## What you will do
State, as a number alone, how many lines of the entries contain the word "github".
┄┄┄┄┄┄┄┄┄┄┄┄┄┄┄┄┄┄┄┄
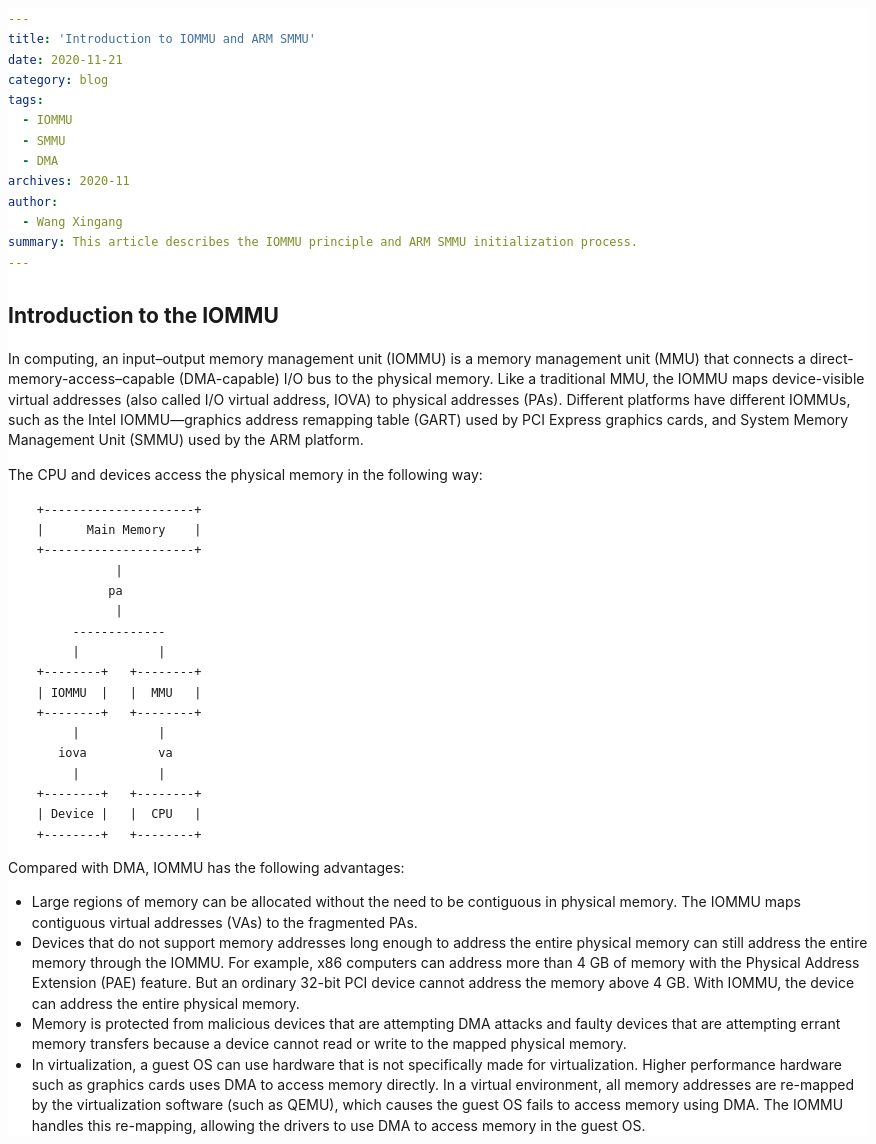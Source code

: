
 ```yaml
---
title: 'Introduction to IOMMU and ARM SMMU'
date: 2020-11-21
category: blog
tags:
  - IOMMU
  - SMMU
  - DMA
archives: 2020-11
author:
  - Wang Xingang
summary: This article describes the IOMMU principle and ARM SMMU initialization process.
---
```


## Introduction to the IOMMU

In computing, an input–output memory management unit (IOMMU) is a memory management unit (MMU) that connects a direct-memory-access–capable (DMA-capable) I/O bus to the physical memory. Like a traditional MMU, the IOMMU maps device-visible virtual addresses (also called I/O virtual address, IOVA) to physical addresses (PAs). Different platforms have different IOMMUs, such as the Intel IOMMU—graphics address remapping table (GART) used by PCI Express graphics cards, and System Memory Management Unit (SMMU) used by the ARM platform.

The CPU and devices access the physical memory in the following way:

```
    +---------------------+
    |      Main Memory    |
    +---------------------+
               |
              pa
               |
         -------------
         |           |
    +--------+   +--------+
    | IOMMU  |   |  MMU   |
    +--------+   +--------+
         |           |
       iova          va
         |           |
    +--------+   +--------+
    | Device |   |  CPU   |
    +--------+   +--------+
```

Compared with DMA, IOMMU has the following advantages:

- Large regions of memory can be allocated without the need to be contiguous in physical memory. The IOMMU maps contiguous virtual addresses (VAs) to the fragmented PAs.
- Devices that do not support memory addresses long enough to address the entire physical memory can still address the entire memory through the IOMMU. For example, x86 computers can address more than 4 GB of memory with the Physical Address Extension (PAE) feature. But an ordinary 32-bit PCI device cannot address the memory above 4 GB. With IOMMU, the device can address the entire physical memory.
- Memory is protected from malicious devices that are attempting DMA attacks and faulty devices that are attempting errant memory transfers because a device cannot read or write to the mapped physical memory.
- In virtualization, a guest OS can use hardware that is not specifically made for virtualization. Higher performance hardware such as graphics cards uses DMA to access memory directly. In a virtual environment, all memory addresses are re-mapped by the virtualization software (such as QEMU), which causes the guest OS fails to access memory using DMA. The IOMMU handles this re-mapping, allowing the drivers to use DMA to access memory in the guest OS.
┄┄┄┄┄┄┄┄┄┄┄┄┄┄┄┄┄┄┄┄
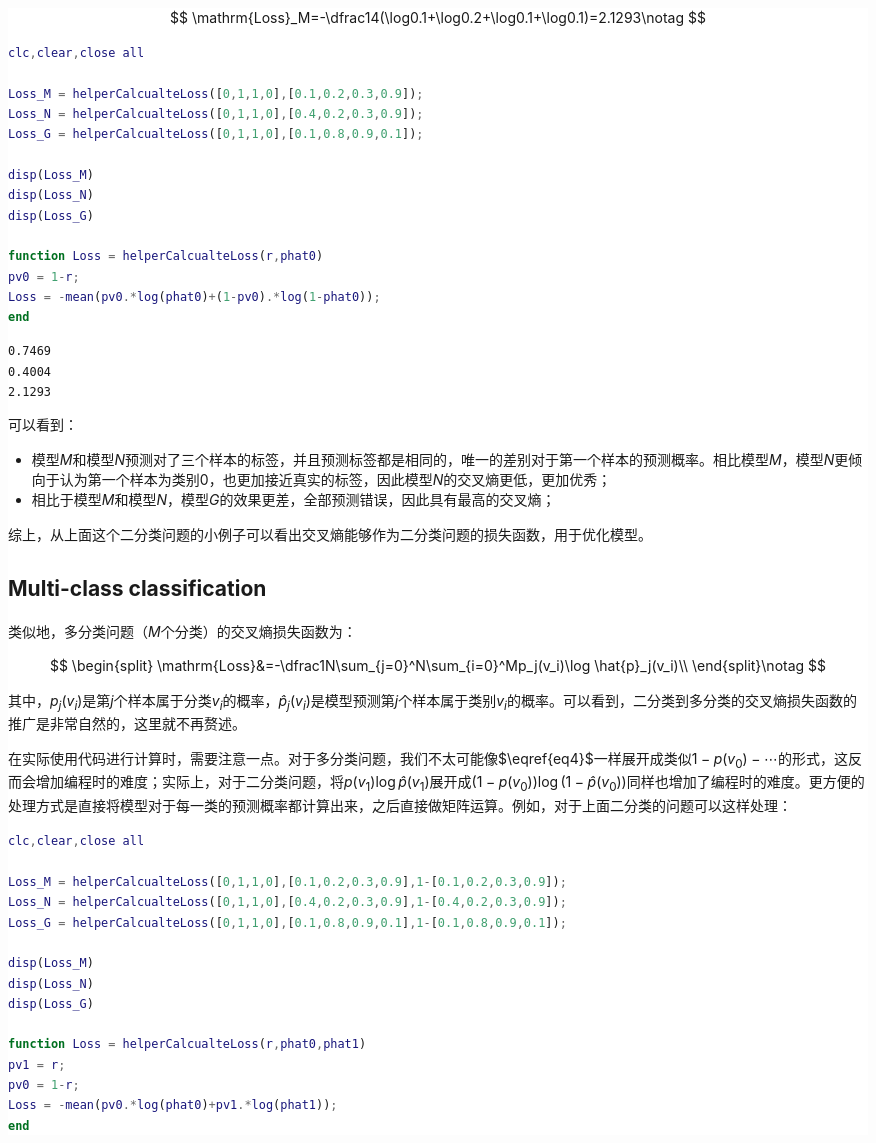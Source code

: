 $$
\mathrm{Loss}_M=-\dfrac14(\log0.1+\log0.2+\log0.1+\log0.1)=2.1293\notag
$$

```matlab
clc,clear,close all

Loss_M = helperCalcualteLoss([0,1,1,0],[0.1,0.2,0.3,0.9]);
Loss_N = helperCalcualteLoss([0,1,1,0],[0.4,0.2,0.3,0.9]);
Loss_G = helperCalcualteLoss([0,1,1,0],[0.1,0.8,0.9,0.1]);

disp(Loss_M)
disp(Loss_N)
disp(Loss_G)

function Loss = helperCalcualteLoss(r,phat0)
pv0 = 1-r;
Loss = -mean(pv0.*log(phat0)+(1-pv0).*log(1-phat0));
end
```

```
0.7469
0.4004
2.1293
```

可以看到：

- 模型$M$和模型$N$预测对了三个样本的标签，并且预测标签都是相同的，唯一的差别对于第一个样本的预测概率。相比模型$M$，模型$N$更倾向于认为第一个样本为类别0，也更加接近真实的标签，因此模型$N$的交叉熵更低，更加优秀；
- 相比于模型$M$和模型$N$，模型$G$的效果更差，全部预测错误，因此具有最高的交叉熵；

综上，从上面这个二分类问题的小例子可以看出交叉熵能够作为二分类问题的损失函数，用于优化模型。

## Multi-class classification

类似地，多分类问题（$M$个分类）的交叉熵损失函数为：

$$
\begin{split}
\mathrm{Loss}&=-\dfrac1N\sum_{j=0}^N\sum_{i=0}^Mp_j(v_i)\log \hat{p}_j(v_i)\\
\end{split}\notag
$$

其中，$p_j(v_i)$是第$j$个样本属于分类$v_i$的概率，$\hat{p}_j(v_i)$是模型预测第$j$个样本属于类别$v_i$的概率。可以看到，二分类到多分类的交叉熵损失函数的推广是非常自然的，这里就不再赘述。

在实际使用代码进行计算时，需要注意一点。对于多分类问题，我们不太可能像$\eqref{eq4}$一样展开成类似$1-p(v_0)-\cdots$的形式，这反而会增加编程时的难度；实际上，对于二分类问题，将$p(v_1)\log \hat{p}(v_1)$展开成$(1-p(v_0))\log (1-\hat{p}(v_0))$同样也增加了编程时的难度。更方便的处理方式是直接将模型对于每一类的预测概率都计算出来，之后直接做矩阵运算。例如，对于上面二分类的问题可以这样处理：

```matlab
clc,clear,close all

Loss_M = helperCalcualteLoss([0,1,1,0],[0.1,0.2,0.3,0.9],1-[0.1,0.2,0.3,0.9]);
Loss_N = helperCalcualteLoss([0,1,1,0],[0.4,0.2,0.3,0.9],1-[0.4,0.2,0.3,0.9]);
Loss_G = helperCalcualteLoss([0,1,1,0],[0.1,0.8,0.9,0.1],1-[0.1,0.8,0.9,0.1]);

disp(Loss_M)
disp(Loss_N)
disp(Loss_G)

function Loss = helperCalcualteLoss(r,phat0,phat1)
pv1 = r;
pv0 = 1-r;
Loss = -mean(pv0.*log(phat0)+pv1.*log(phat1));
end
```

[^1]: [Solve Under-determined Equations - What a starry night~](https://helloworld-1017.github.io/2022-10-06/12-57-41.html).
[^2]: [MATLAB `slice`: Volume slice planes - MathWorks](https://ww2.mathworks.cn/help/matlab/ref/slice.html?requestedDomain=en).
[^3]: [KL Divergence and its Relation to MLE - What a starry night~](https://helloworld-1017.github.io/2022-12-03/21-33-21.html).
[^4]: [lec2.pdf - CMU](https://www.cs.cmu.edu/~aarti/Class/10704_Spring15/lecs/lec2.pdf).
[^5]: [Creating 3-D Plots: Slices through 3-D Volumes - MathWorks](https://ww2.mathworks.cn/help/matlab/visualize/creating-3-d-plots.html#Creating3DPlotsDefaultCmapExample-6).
┄┄┄┄┄┄┄┄┄┄┄┄┄┄┄┄┄┄┄┄
## Result for this task
2